■ Exercise input:
▼

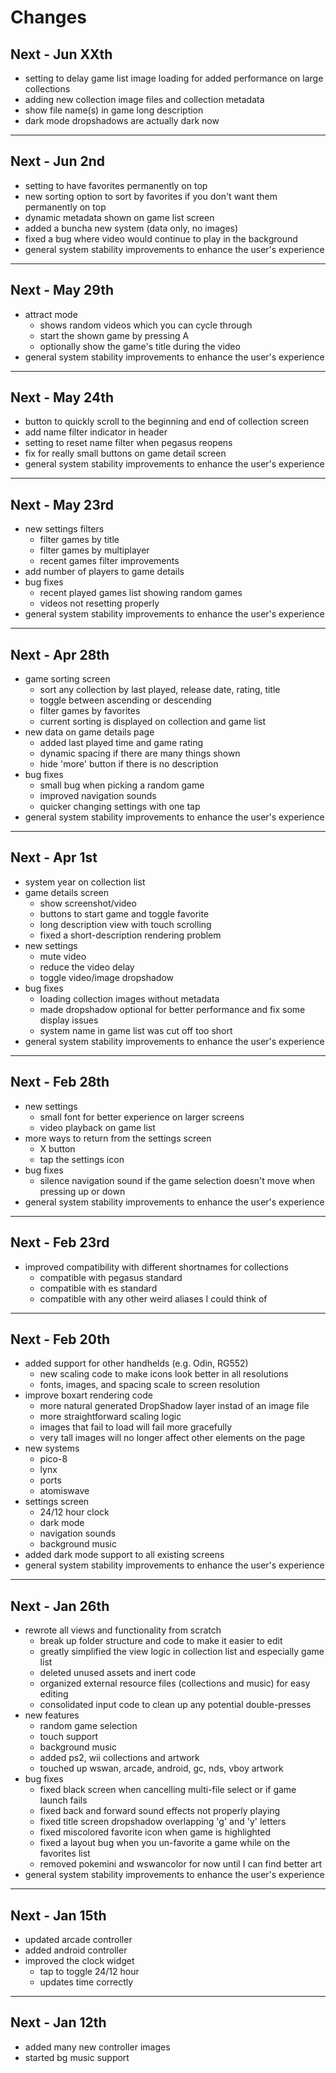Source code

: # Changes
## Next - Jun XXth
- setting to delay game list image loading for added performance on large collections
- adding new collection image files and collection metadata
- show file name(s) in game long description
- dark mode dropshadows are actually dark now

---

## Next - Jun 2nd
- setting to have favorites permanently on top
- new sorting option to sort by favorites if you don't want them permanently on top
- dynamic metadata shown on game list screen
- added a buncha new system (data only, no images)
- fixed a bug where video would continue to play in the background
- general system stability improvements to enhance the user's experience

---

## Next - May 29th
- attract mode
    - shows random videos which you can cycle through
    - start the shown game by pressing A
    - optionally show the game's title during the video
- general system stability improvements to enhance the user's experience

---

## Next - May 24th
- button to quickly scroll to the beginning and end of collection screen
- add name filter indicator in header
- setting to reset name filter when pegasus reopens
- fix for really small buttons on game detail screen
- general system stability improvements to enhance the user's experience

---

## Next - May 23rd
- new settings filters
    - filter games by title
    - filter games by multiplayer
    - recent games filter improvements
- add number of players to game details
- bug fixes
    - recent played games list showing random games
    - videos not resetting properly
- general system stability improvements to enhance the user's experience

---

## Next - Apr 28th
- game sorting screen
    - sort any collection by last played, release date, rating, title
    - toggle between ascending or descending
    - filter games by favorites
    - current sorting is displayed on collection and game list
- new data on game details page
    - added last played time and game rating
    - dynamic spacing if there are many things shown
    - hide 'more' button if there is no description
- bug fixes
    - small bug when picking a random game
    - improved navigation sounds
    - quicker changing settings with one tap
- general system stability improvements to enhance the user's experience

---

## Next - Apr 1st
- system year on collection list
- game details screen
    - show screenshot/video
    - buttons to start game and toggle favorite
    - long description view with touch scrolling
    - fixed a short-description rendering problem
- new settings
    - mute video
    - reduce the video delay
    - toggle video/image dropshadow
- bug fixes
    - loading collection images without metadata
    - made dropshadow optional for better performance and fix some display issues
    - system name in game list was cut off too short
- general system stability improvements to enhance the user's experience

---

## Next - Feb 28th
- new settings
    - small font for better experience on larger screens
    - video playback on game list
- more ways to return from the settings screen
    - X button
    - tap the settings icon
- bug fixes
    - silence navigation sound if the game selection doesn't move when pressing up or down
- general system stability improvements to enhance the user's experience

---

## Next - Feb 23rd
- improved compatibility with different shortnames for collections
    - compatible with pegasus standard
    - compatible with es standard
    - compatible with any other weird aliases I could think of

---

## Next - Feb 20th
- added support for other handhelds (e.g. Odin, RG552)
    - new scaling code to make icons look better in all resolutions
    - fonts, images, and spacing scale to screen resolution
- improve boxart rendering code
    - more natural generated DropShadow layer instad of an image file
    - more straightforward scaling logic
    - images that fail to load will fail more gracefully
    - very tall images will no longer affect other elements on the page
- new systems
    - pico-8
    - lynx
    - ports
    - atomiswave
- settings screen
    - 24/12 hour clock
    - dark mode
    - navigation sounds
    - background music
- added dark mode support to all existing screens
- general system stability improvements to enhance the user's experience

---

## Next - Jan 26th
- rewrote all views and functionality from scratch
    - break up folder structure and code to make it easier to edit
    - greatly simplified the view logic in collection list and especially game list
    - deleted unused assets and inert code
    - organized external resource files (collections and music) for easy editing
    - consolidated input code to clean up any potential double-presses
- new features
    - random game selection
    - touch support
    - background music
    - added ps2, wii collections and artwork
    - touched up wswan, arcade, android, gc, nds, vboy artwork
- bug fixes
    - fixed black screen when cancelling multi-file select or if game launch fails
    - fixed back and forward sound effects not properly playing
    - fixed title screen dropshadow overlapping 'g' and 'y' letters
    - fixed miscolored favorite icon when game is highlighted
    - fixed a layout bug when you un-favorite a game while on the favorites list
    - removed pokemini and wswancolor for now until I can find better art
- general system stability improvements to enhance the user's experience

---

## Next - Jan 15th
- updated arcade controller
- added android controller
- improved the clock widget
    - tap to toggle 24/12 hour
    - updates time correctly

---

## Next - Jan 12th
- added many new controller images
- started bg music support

▲

Starting at the line above that contains "- new data on game details page", write out each line exactly until the line that contains "- silence navigation" has been written, and stop there.

■ Your solution:
- new data on game details page
    - added last played time and game rating
    - dynamic spacing if there are many things shown
    - hide 'more' button if there is no description
- bug fixes
    - small bug when picking a random game
    - improved navigation sounds
    - quicker changing settings with one tap
- general system stability improvements to enhance the user's experience

---

## Next - Apr 1st
- system year on collection list
- game details screen
    - show screenshot/video
    - buttons to start game and toggle favorite
    - long description view with touch scrolling
    - fixed a short-description rendering problem
- new settings
    - mute video
    - reduce the video delay
    - toggle video/image dropshadow
- bug fixes
    - loading collection images without metadata
    - made dropshadow optional for better performance and fix some display issues
    - system name in game list was cut off too short
- general system stability improvements to enhance the user's experience

---

## Next - Feb 28th
- new settings
    - small font for better experience on larger screens
    - video playback on game list
- more ways to return from the settings screen
    - X button
    - tap the settings icon
- bug fixes
    - silence navigation sound if the game selection doesn't move when pressing up or down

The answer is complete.